In simple terms, this is a “partial upside for stable cash flow” structure—periodically distributing option premiums to holders, suitable for investors who want to participate in Bitcoin narratives but prioritize stable cash flow over full-price appreciation. Bloomberg ETF analyst Eric Balchunas mockingly calls it “Boomer Candy,” tailored for traditional institutional investors who want Bitcoin dividends but cannot tolerate extreme volatility.
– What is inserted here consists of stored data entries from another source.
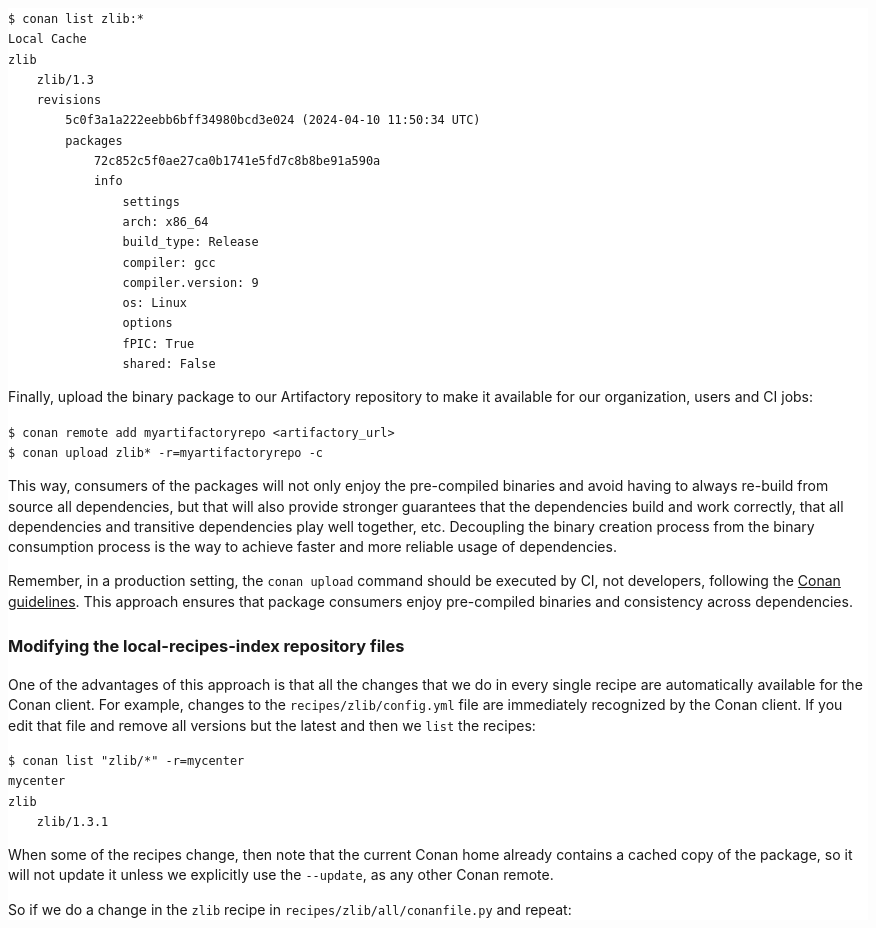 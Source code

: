     $ conan list zlib:*
    Local Cache
    zlib
        zlib/1.3
        revisions
            5c0f3a1a222eebb6bff34980bcd3e024 (2024-04-10 11:50:34 UTC)
            packages
                72c852c5f0ae27ca0b1741e5fd7c8b8be91a590a
                info
                    settings
                    arch: x86_64
                    build_type: Release
                    compiler: gcc
                    compiler.version: 9
                    os: Linux
                    options
                    fPIC: True
                    shared: False

Finally, upload the binary package to our Artifactory repository to make it available for
our organization, users and CI jobs:

    $ conan remote add myartifactoryrepo <artifactory_url>
    $ conan upload zlib* -r=myartifactoryrepo -c

This way, consumers of the packages will not only enjoy the pre-compiled binaries and
avoid having to always re-build from source all dependencies, but that will also provide
stronger guarantees that the dependencies build and work correctly, that all dependencies
and transitive dependencies play well together, etc. Decoupling the binary creation
process from the binary consumption process is the way to achieve faster and more reliable
usage of dependencies.

Remember, in a production setting, the `conan upload` command should be executed by CI,
not developers, following the [Conan
guidelines](https://docs.conan.io/2/knowledge/guidelines.html). This approach ensures that
package consumers enjoy pre-compiled binaries and consistency across dependencies.

### Modifying the local-recipes-index repository files

One of the advantages of this approach is that all the changes that we do in every single
recipe are automatically available for the Conan client. For example, changes to the
`recipes/zlib/config.yml` file are immediately recognized by the Conan client. If you
edit that file and remove all versions but the latest and then we `list` the recipes:

    $ conan list "zlib/*" -r=mycenter
    mycenter
    zlib
        zlib/1.3.1

When some of the recipes change, then note that the current Conan home already contains a
cached copy of the package, so it will not update it unless we explicitly use the
``--update``, as any other Conan remote.

So if we do a change in the ``zlib`` recipe in ``recipes/zlib/all/conanfile.py`` and
repeat:
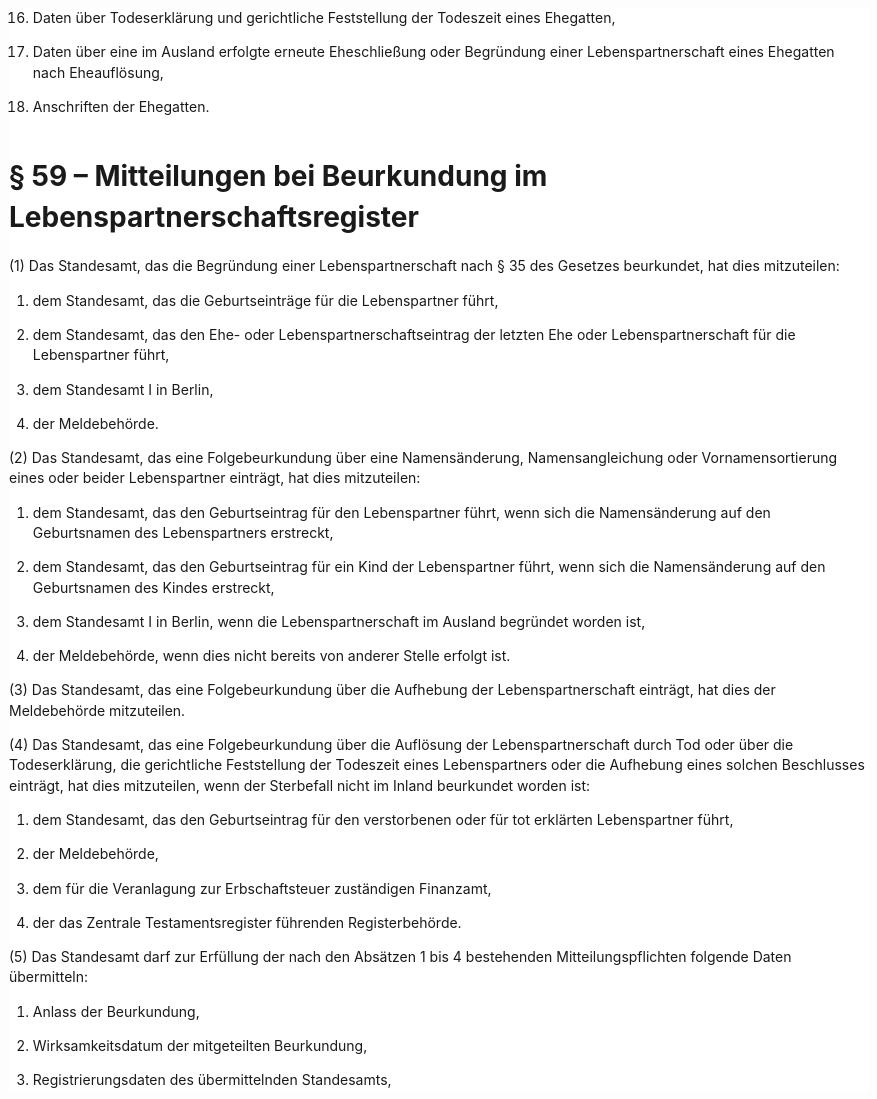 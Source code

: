 16. Daten über Todeserklärung und gerichtliche Feststellung der Todeszeit eines Ehegatten,

17. Daten über eine im Ausland erfolgte erneute Eheschließung oder Begründung einer Lebenspartnerschaft eines Ehegatten nach Eheauflösung,

18. Anschriften der Ehegatten.

# § 59 – Mitteilungen bei Beurkundung im Lebenspartnerschaftsregister

(1) Das Standesamt, das die Begründung einer Lebenspartnerschaft nach § 35 des Gesetzes beurkundet, hat dies mitzuteilen:

1. dem Standesamt, das die Geburtseinträge für die Lebenspartner führt,

2. dem Standesamt, das den Ehe- oder Lebenspartnerschaftseintrag der letzten Ehe oder Lebenspartnerschaft für die Lebenspartner führt,

3. dem Standesamt I in Berlin,

4. der Meldebehörde.

(2) Das Standesamt, das eine Folgebeurkundung über eine Namensänderung, Namensangleichung oder Vornamensortierung eines oder beider Lebenspartner einträgt, hat dies mitzuteilen:

1. dem Standesamt, das den Geburtseintrag für den Lebenspartner führt, wenn sich die Namensänderung auf den Geburtsnamen des Lebenspartners erstreckt,

2. dem Standesamt, das den Geburtseintrag für ein Kind der Lebenspartner führt, wenn sich die Namensänderung auf den Geburtsnamen des Kindes erstreckt,

3. dem Standesamt I in Berlin, wenn die Lebenspartnerschaft im Ausland begründet worden ist,

4. der Meldebehörde, wenn dies nicht bereits von anderer Stelle erfolgt ist.

(3) Das Standesamt, das eine Folgebeurkundung über die Aufhebung der Lebenspartnerschaft einträgt, hat dies der Meldebehörde mitzuteilen.

(4) Das Standesamt, das eine Folgebeurkundung über die Auflösung der Lebenspartnerschaft durch Tod oder über die Todeserklärung, die gerichtliche Feststellung der Todeszeit eines Lebenspartners oder die Aufhebung eines solchen Beschlusses einträgt, hat dies mitzuteilen, wenn der Sterbefall nicht im Inland beurkundet worden ist:

1. dem Standesamt, das den Geburtseintrag für den verstorbenen oder für tot erklärten Lebenspartner führt,

2. der Meldebehörde,

3. dem für die Veranlagung zur Erbschaftsteuer zuständigen Finanzamt,

4. der das Zentrale Testamentsregister führenden Registerbehörde.

(5) Das Standesamt darf zur Erfüllung der nach den Absätzen 1 bis 4 bestehenden Mitteilungspflichten folgende Daten übermitteln:

1. Anlass der Beurkundung,

2. Wirksamkeitsdatum der mitgeteilten Beurkundung,

3. Registrierungsdaten des übermittelnden Standesamts,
Goldman Sachs’s entry immediately drove a single-day market inflow of $411.5 million. In other words, Wall Street’s top institutions are already collectively positioning themselves, even in a bear market.

Conclusion

In the first week of MSBT’s listing, the numbers don’t look particularly eye-catching. The cumulative inflow of $37.5 million is insignificant compared to BlackRock IBIT’s $55 billion size. But a century-old institution managing $7 trillion in wealth entering at the lowest fee rate in history, during Bitcoin’s 44% correction and extremely pessimistic market sentiment, and continuously promoting allocations through 16k advisors to high-net-worth clients—this signal is very important. For readers paying attention to institutional moves, MSBT’s weekly inflow data will become an important window into Wall Street’s true attitude.